Next tsunami for India may be from West
Bangalore, Feb 25: The Indian sub-continent could face the next tsunami threat from the West and not the East as the 500 km fault line along Baluchistan remained dangerously vulnerable to earthquakes of high magnitude, according to a noted geophysicist and Crawford Prize winner, Dan McKenzie.
''This rapture zone, lying East to West near South Iran, is much narrower compared to the 1,200-km-long weak zone along the Indonesian island, where the 9.1 magnitude earthquake triggered a tsunami that devastated the East coast of India and Sri Lanka in December 2004. However, this has remained silent for long and pose a live danger to the West coast of India,'' he opined.
Delivering a lecture on 'Living with Earthquakes' at the Indian Institute of Science here, he said nobody knew when it 'moved' in the recent past, but it was a potential danger to the West coast of the sub-continent as an earthquake of even a small magnitude could trigger a tsunami.

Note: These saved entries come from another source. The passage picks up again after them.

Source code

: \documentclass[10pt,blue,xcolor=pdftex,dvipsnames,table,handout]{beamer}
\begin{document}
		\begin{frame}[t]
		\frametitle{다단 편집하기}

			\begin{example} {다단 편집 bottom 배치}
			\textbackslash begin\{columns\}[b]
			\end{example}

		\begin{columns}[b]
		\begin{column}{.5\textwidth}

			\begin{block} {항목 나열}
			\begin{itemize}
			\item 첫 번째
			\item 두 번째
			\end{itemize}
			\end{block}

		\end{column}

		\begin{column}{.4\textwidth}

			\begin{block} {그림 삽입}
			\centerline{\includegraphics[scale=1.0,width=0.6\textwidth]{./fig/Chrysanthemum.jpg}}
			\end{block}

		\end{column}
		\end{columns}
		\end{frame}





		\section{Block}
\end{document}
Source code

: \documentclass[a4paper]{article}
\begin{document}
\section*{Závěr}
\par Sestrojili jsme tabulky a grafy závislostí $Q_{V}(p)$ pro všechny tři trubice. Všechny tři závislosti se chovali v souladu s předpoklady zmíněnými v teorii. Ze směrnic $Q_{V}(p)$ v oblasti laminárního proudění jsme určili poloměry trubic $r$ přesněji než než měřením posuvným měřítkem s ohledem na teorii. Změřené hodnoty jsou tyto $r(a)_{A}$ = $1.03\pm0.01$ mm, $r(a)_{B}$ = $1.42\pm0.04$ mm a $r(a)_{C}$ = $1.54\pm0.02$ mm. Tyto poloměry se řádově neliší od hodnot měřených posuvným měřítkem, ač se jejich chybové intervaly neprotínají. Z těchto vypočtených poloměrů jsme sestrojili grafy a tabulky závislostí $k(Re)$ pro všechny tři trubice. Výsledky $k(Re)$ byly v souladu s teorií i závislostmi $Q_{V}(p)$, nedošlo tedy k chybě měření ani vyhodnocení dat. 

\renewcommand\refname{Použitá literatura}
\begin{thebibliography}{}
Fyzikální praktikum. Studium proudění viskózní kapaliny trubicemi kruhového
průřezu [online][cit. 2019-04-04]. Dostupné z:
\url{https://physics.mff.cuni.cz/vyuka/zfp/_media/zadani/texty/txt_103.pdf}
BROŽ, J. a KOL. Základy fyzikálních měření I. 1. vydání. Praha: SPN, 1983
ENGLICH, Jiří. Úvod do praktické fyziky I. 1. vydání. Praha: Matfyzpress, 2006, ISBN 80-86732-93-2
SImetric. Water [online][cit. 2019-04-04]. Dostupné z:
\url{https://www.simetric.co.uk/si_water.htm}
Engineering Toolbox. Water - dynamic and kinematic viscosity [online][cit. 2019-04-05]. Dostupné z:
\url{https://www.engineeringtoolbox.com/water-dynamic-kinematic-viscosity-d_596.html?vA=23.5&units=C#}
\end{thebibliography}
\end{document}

Prof McKenzie said the North Indian belt was one of the most dangerous belts prone to earthquake and the cities in this part of the country faced a major threat due to dense population.

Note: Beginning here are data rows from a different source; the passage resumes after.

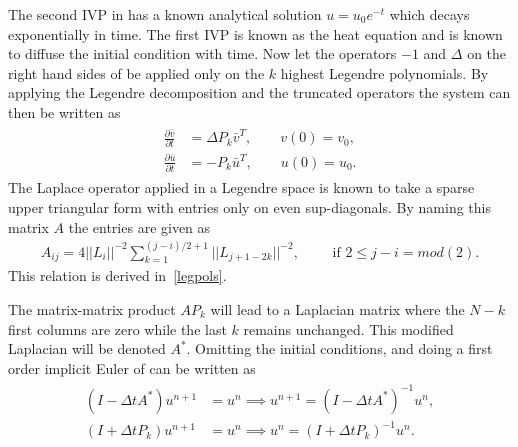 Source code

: The second IVP in  has a known analytical solution 
$u = u_0e^{-t}$ which decays exponentially in time. The first IVP is known 
as the heat equation and is known to diffuse the initial condition with time. 
Now let the operators $-1$ and $\Delta$ on the right hand sides of 
be applied only on the $k$ highest Legendre polynomials. By applying the Legendre decomposition
and the truncated operators the system can then be written as 
%
\begin{align}
    \begin{split}
    \frac{\partial \bar v }{\partial t}
    &= \Delta P_{k}\bar v^T , \qquad v(0) = v_0, \\
        \frac{\partial \bar u }{\partial t} 
        &=   -P_{k}\bar u^T , \qquad u(0) = u_0.
    \label{eq:ivps2}
    \end{split}
\end{align}
%
The Laplace operator applied in a Legendre space is known to take a sparse upper triangular form
with entries only on even sup-diagonals. By naming this matrix $A$ the entries are given as 
%
\begin{align}
    A_{ij} = 4||L_i||^{-2} \sum_{k=1}^{(j-i)/2+1} ||L_{j+1-2k}||^{-2}, \qquad \text{ if } 2 \le j-i = mod(2). 
    \label{Laplace-entries}
\end{align}
%
This relation is derived in~\ref{legpols}.

The matrix-matrix product $AP_{k}$ will lead to a Laplacian matrix where the $N-k$ first columns are zero
while the last $k$ remains unchanged. This modified Laplacian will be denoted $A^*$.
Omitting the initial conditions, and doing a first order implicit 
Euler of  can be written as 
%
\begin{align}
    \begin{split}
    (I-\Delta t A^*)u^{n+1} &= u^n  \implies u^{n+1}= (I-\Delta t A^*)^{-1}u^{n}, \\
    (I+\Delta t P_{k})u^{n+1} &= u^n \implies u^n = (I+\Delta t P_{k})^{-1}u^{n}.
    \label{eq:timestep}
    \end{split}
\end{align}
%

He felt that educating people about the dangers posed by tsunamis could go a long way in minimising loss of life. While some structured buildings remained unscathed, like a mosque in Southern Sri Lanka, fishing villages on the coast were wiped out. As soon as there was a earthquake of the magnitude that could trigger a tsunami, the sea level would first go down, before the sub-surface waves moving at over 500 km per hour hit the coast. ''At this time, people should run for life as a bulge in the sea will be the next step before the waves hit the coast,'' he said.

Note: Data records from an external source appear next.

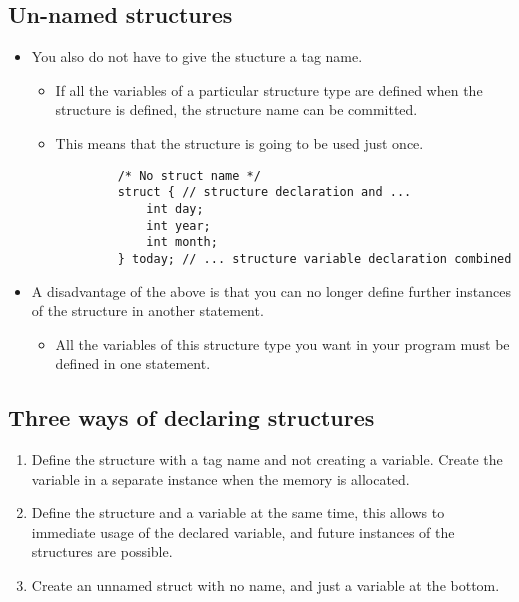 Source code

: \subsection{Un-named structures}
\begin{itemize}
    \item You also do not have to give the stucture a tag name.
        \begin{itemize}
            \item If all the variables of a particular structure type are defined when the structure is defined, the structure name can be committed. 
            \item This means that the structure is going to be used just once. 
        \end{itemize}
        \begin{verbatim}
            /* No struct name */
            struct { // structure declaration and ...
                int day;
                int year;
                int month;
            } today; // ... structure variable declaration combined
        \end{verbatim}
    
    \item A disadvantage of the above is that you can no longer define further instances of the structure in another statement.
        \begin{itemize}
            \item All the variables of this structure type you want in your program must be defined in one statement. 
        \end{itemize}
\end{itemize}

\subsection*{Three ways of declaring structures}
\begin{enumerate}
    \item Define the structure with a tag name and not creating a variable. Create the variable in a separate instance when the memory is allocated.
    \item Define the structure and a variable at the same time, this allows to immediate usage of the declared variable, and future instances of the structures are possible.
    \item Create an unnamed struct with no name, and just a variable at the bottom. 
\end{enumerate}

Prof McKenzie said the best way to effectively face an earthquake situation was to build quake-resistant buildings. ''It makes economic sense to build quake-resistant houses than spend millions of Dollars in predicting an earthquake, which is next to impossible. Turkey spent ten million Dollars, while the United States spent 200 million in trying to develop a technology to predict earthquake. It never worked. It cost only 10 per cent extra to build quake-resistant houses, which is constructed on steel plates that move with lead blocks beneath to absorb the shock. It has proved effective,'' he said.
Highlighting the advantages of quake-resistant buildings, Prof McKenzie said that while just 40 people died in the 1994 earthquake of 6.8 magnitude that struck Northridge, California, another quake of the same magnitude killed over 40,000 of the one lakh population of Ban city in Iran in 2000.
Buildings built on bed rocks were less vulnerable to earthquakes than those built on soil base. Taking the example of Tehri dam in Uttarakhand, he said dams built on fault zones should essentially be earth dams as concrete dams could give way easily in the eventuality of earthquakes.
Tehri dam is located in the Central Himalayan seismic gap, a major geologic fault zone. This region was the site of a 6.8 magnitude quake in October 1991, epicentered 50 km from the dam.